> GIVEN DATA
[Start of section]
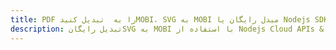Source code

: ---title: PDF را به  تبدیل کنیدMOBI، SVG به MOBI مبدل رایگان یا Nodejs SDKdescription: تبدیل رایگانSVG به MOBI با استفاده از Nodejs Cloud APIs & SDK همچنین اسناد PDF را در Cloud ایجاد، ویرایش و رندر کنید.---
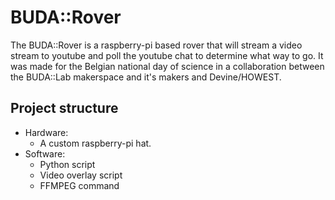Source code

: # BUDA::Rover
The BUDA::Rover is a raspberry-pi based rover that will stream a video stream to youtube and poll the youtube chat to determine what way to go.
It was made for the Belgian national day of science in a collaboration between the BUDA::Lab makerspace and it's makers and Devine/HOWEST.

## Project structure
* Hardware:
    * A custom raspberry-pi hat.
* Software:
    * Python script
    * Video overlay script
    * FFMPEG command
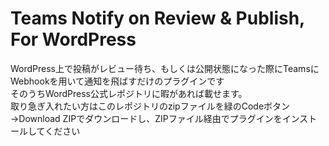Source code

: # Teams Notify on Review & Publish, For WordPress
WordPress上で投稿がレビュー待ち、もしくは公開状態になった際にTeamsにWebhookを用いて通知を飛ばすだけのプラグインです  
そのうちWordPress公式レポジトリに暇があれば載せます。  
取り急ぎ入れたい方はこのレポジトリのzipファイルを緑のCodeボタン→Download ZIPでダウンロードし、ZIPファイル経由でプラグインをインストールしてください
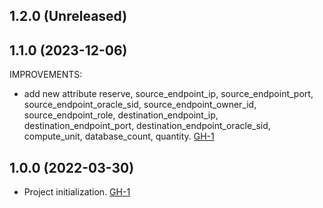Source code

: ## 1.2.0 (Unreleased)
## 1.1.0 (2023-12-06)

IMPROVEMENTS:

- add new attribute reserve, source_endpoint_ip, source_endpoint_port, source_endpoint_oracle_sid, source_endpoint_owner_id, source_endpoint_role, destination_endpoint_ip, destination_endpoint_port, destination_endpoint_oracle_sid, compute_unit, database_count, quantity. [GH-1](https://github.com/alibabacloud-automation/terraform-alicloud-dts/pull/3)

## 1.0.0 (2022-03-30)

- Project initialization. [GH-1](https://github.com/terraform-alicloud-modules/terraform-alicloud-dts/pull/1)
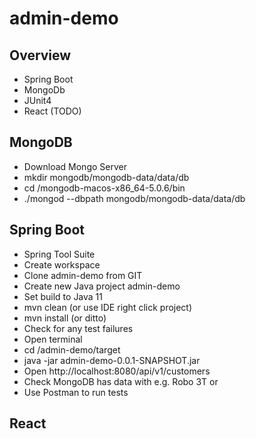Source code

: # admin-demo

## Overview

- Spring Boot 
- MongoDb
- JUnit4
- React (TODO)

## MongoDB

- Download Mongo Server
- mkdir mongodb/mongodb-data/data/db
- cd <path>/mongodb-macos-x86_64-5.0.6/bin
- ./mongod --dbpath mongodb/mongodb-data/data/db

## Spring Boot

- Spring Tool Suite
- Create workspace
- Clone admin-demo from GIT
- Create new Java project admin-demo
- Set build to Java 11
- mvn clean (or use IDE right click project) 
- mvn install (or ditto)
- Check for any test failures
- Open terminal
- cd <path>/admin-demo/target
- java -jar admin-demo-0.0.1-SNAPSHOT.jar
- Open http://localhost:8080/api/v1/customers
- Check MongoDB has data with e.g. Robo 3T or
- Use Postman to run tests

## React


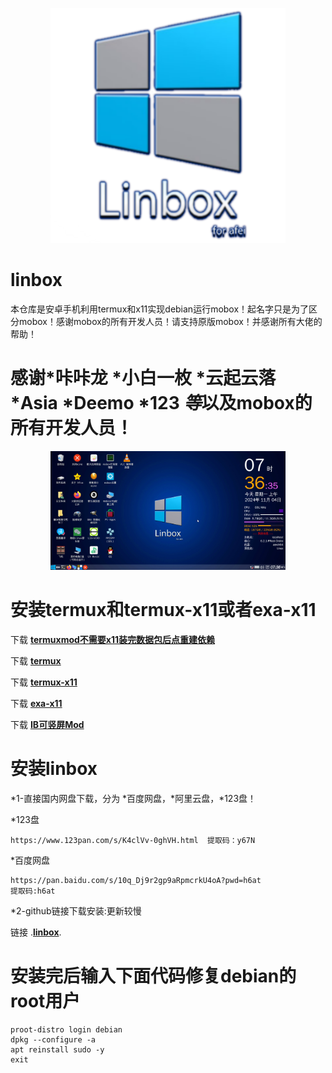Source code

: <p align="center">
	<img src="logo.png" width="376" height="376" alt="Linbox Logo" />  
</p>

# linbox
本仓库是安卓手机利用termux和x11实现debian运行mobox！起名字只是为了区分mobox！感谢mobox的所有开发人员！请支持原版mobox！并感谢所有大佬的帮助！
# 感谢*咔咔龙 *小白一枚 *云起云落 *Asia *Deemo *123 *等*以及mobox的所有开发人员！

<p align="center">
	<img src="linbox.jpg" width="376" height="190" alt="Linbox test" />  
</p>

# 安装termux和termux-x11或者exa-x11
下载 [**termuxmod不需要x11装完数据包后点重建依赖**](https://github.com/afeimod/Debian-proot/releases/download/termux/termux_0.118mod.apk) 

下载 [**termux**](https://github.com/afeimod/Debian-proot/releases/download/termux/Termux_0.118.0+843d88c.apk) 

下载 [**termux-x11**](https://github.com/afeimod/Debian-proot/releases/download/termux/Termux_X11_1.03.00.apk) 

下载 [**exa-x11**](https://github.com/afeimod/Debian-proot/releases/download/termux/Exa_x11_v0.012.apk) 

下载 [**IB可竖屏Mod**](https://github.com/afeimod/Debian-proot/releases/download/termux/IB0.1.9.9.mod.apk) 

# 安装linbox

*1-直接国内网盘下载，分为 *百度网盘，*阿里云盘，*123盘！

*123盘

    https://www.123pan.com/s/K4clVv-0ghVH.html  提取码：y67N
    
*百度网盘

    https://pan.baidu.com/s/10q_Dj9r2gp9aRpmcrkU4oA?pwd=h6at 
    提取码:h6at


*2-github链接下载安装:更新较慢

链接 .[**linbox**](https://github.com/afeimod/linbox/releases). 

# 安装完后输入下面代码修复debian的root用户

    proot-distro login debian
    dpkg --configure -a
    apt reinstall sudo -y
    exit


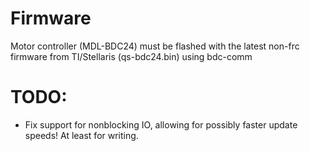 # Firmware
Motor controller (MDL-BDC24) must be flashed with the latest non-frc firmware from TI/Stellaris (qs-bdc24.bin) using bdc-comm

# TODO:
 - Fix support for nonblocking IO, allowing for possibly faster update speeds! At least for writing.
[End of section]
> REQUIREMENT
What you return should match the material line for line, with the images removed.

> RESPONSE BELOW
Source code

: ---title: PDF را به  تبدیل کنیدMOBI، SVG به MOBI مبدل رایگان یا Nodejs SDKdescription: تبدیل رایگانSVG به MOBI با استفاده از Nodejs Cloud APIs & SDK همچنین اسناد PDF را در Cloud ایجاد، ویرایش و رندر کنید.---
Source code

: # BUDA::Rover
The BUDA::Rover is a raspberry-pi based rover that will stream a video stream to youtube and poll the youtube chat to determine what way to go.
It was made for the Belgian national day of science in a collaboration between the BUDA::Lab makerspace and it's makers and Devine/HOWEST.

## Project structure
* Hardware:
    * A custom raspberry-pi hat.
* Software:
    * Python script
    * Video overlay script
    * FFMPEG command
Source code

: # Teams Notify on Review & Publish, For WordPress
WordPress上で投稿がレビュー待ち、もしくは公開状態になった際にTeamsにWebhookを用いて通知を飛ばすだけのプラグインです  
そのうちWordPress公式レポジトリに暇があれば載せます。  
取り急ぎ入れたい方はこのレポジトリのzipファイルを緑のCodeボタン→Download ZIPでダウンロードし、ZIPファイル経由でプラグインをインストールしてください
Source code

: ## 1.2.0 (Unreleased)
## 1.1.0 (2023-12-06)

IMPROVEMENTS:

- add new attribute reserve, source_endpoint_ip, source_endpoint_port, source_endpoint_oracle_sid, source_endpoint_owner_id, source_endpoint_role, destination_endpoint_ip, destination_endpoint_port, destination_endpoint_oracle_sid, compute_unit, database_count, quantity. [GH-1](https://github.com/alibabacloud-automation/terraform-alicloud-dts/pull/3)

## 1.0.0 (2022-03-30)

- Project initialization. [GH-1](https://github.com/terraform-alicloud-modules/terraform-alicloud-dts/pull/1)
Source code

: # admin-demo

## Overview

- Spring Boot 
- MongoDb
- JUnit4
- React (TODO)

## MongoDB

- Download Mongo Server
- mkdir mongodb/mongodb-data/data/db
- cd <path>/mongodb-macos-x86_64-5.0.6/bin
- ./mongod --dbpath mongodb/mongodb-data/data/db

## Spring Boot

- Spring Tool Suite
- Create workspace
- Clone admin-demo from GIT
- Create new Java project admin-demo
- Set build to Java 11
- mvn clean (or use IDE right click project) 
- mvn install (or ditto)
- Check for any test failures
- Open terminal
- cd <path>/admin-demo/target
- java -jar admin-demo-0.0.1-SNAPSHOT.jar
- Open http://localhost:8080/api/v1/customers
- Check MongoDB has data with e.g. Robo 3T or
- Use Postman to run tests

## React


Source code

: <p align="center">
	<img src="logo.png" width="376" height="376" alt="Linbox Logo" />  
</p>

# linbox
本仓库是安卓手机利用termux和x11实现debian运行mobox！起名字只是为了区分mobox！感谢mobox的所有开发人员！请支持原版mobox！并感谢所有大佬的帮助！
# 感谢*咔咔龙 *小白一枚 *云起云落 *Asia *Deemo *123 *等*以及mobox的所有开发人员！

<p align="center">
	<img src="linbox.jpg" width="376" height="190" alt="Linbox test" />  
</p>

# 安装termux和termux-x11或者exa-x11
下载 [**termuxmod不需要x11装完数据包后点重建依赖**](https://github.com/afeimod/Debian-proot/releases/download/termux/termux_0.118mod.apk) 

下载 [**termux**](https://github.com/afeimod/Debian-proot/releases/download/termux/Termux_0.118.0+843d88c.apk) 

下载 [**termux-x11**](https://github.com/afeimod/Debian-proot/releases/download/termux/Termux_X11_1.03.00.apk) 

下载 [**exa-x11**](https://github.com/afeimod/Debian-proot/releases/download/termux/Exa_x11_v0.012.apk) 

下载 [**IB可竖屏Mod**](https://github.com/afeimod/Debian-proot/releases/download/termux/IB0.1.9.9.mod.apk) 

# 安装linbox

*1-直接国内网盘下载，分为 *百度网盘，*阿里云盘，*123盘！

*123盘

    https://www.123pan.com/s/K4clVv-0ghVH.html  提取码：y67N
    
*百度网盘

    https://pan.baidu.com/s/10q_Dj9r2gp9aRpmcrkU4oA?pwd=h6at 
    提取码:h6at


*2-github链接下载安装:更新较慢

链接 .[**linbox**](https://github.com/afeimod/linbox/releases). 

# 安装完后输入下面代码修复debian的root用户

    proot-distro login debian
    dpkg --configure -a
    apt reinstall sudo -y
    exit


 # Firmware
Motor controller (MDL-BDC24) must be flashed with the latest non-frc firmware from TI/Stellaris (qs-bdc24.bin) using bdc-comm

# TODO:
 - Fix support for nonblocking IO, allowing for possibly faster update speeds! At least for writing.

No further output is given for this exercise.